When MK begged her not to abandon him, Beth just gave her a hug, told her to protect the others, and walked out, presumably to the train station to deal with her disappearance. Then two things happen: Sarah realizes that MK is sitting outside in her car, and the EMS Ghoul Squad shows up, locking the door behind them. They seem ready to kill or kidnap her, but after some deliberation (in German, because of course, it’s German) and a quick finger swipe from her right inner cheek, they realize that she doesn’t is not MK, as assumed previously, and just… let her go? This scares off Sarah’s living bejesus, who returns to the shelter for a self-examination. The final seconds feature the most horror-struck face I’ve seen on a screen since It follows, as Sarah realizes, using a flashlight, that she has a wiggling maggot in her own cheek.

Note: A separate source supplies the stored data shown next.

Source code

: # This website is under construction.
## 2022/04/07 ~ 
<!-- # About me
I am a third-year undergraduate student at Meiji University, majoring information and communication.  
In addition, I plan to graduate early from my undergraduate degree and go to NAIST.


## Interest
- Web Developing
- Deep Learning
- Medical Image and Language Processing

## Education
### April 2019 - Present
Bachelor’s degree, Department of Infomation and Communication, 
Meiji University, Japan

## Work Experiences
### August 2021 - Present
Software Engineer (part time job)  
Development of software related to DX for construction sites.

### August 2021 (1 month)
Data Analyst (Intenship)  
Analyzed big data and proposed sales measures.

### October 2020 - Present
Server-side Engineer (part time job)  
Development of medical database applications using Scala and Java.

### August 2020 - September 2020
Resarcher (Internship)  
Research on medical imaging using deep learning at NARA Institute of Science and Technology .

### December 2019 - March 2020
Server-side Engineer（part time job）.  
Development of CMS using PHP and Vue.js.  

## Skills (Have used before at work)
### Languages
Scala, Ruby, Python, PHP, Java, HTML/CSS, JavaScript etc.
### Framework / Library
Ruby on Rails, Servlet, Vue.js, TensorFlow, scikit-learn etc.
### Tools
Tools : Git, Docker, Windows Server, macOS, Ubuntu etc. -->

Some modest concerns about the cliffhanger:
- How did Sarah not feel that thing moving in there ?!
- How could the ghoul squad identify it just by rubbing a finger on that spot ?!
- Was it a foreshadowing when Siobhan stopped Sarah from checking out Kira? Besides, was the monkey burning and was Kira mad at Sarah for not letting her see Aunt Alison foreshadowing too?
This nightmarish hell landscape finally gave up all pretexts and went straight to maximum body horror, so I’m going to need these questions answered afterwards in a hurry. Thank you all for being here with me during this dark time.